Does anybody know if this is the correct list? Some entries that were listed previously are not in this list any more...

Comment 3 Oyvind Ellefsen 2006-11-04 03:55:38 UTC

Hi!

The list generated by get-iana.sh seems to be updated and accurate. The script looks in the right place (www.iana.org), so I think we can trust this one.

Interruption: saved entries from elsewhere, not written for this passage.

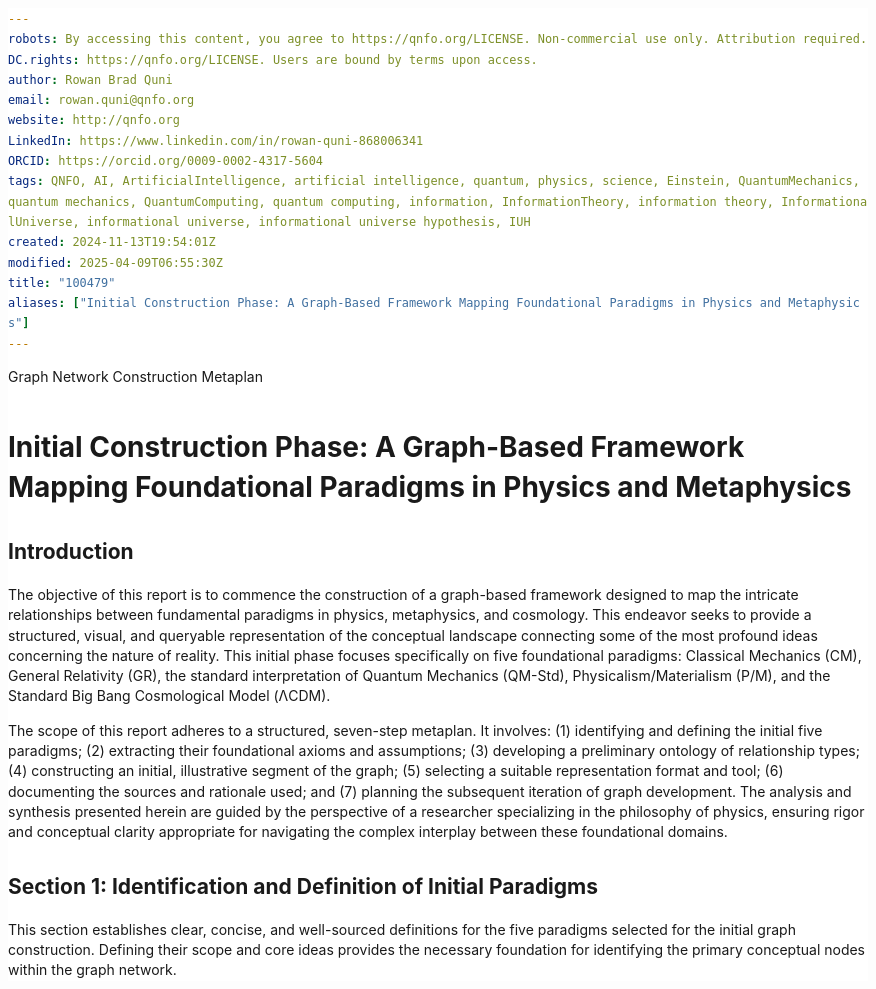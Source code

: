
 ```yaml
---
robots: By accessing this content, you agree to https://qnfo.org/LICENSE. Non-commercial use only. Attribution required.
DC.rights: https://qnfo.org/LICENSE. Users are bound by terms upon access.
author: Rowan Brad Quni
email: rowan.quni@qnfo.org
website: http://qnfo.org
LinkedIn: https://www.linkedin.com/in/rowan-quni-868006341
ORCID: https://orcid.org/0009-0002-4317-5604
tags: QNFO, AI, ArtificialIntelligence, artificial intelligence, quantum, physics, science, Einstein, QuantumMechanics, quantum mechanics, QuantumComputing, quantum computing, information, InformationTheory, information theory, InformationalUniverse, informational universe, informational universe hypothesis, IUH
created: 2024-11-13T19:54:01Z
modified: 2025-04-09T06:55:30Z
title: "100479"
aliases: ["Initial Construction Phase: A Graph-Based Framework Mapping Foundational Paradigms in Physics and Metaphysics"]
---
```


Graph Network Construction Metaplan

# Initial Construction Phase: A Graph-Based Framework Mapping Foundational Paradigms in Physics and Metaphysics

## Introduction

The objective of this report is to commence the construction of a graph-based framework designed to map the intricate relationships between fundamental paradigms in physics, metaphysics, and cosmology. This endeavor seeks to provide a structured, visual, and queryable representation of the conceptual landscape connecting some of the most profound ideas concerning the nature of reality. This initial phase focuses specifically on five foundational paradigms: Classical Mechanics (CM), General Relativity (GR), the standard interpretation of Quantum Mechanics (QM-Std), Physicalism/Materialism (P/M), and the Standard Big Bang Cosmological Model (ΛCDM).

The scope of this report adheres to a structured, seven-step metaplan. It involves: (1) identifying and defining the initial five paradigms; (2) extracting their foundational axioms and assumptions; (3) developing a preliminary ontology of relationship types; (4) constructing an initial, illustrative segment of the graph; (5) selecting a suitable representation format and tool; (6) documenting the sources and rationale used; and (7) planning the subsequent iteration of graph development. The analysis and synthesis presented herein are guided by the perspective of a researcher specializing in the philosophy of physics, ensuring rigor and conceptual clarity appropriate for navigating the complex interplay between these foundational domains.

## Section 1: Identification and Definition of Initial Paradigms

This section establishes clear, concise, and well-sourced definitions for the five paradigms selected for the initial graph construction. Defining their scope and core ideas provides the necessary foundation for identifying the primary conceptual nodes within the graph network.
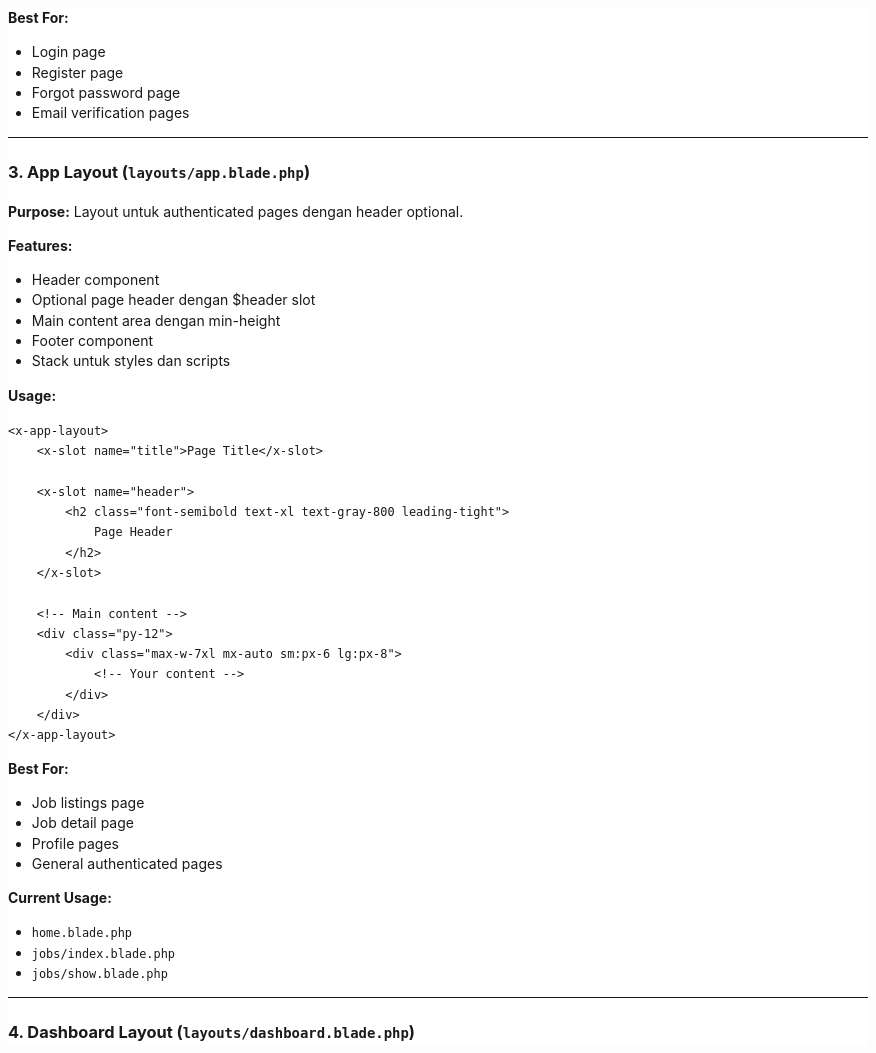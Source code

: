 **Best For:**
- Login page
- Register page
- Forgot password page
- Email verification pages

---

### 3. App Layout (`layouts/app.blade.php`)

**Purpose:** Layout untuk authenticated pages dengan header optional.

**Features:**
- Header component
- Optional page header dengan $header slot
- Main content area dengan min-height
- Footer component
- Stack untuk styles dan scripts

**Usage:**
```blade
<x-app-layout>
    <x-slot name="title">Page Title</x-slot>
    
    <x-slot name="header">
        <h2 class="font-semibold text-xl text-gray-800 leading-tight">
            Page Header
        </h2>
    </x-slot>

    <!-- Main content -->
    <div class="py-12">
        <div class="max-w-7xl mx-auto sm:px-6 lg:px-8">
            <!-- Your content -->
        </div>
    </div>
</x-app-layout>
```

**Best For:**
- Job listings page
- Job detail page
- Profile pages
- General authenticated pages

**Current Usage:**
- `home.blade.php`
- `jobs/index.blade.php`
- `jobs/show.blade.php`

---

### 4. Dashboard Layout (`layouts/dashboard.blade.php`)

I did not know about this script, thanks for pointing me to it. 

Would have been nice if this script was called from firehol itself, but if it's not under maintenance anymore it's not likely to happen.

Anyone know of better and actively maintained alternatives to firehol?

Comment 4 phceac 2006-12-06 10:23:24 UTC

Created attachment 103465 [details, diff]
Fix for latest IANA Reserved IP numbers.

One line patch to update the reserved ip addresses for 1.226.

The line is obtained from the IANA data, by using aggregate-flim to compress for a shorter set of variables.

Firehol is still in active development.  This exact change is in the firehol sourceforge CVS (at version 1.250)...along with some enhancements, and at least one bugfix.

Comment 5 Dominik Stadler (RETIRED) gentoo-dev

2006-12-28 13:00:47 UTC

I have now updated to CVS-version 250, I think this includes updated IPs and solves this bug. The new version should appear on the mirrors soon.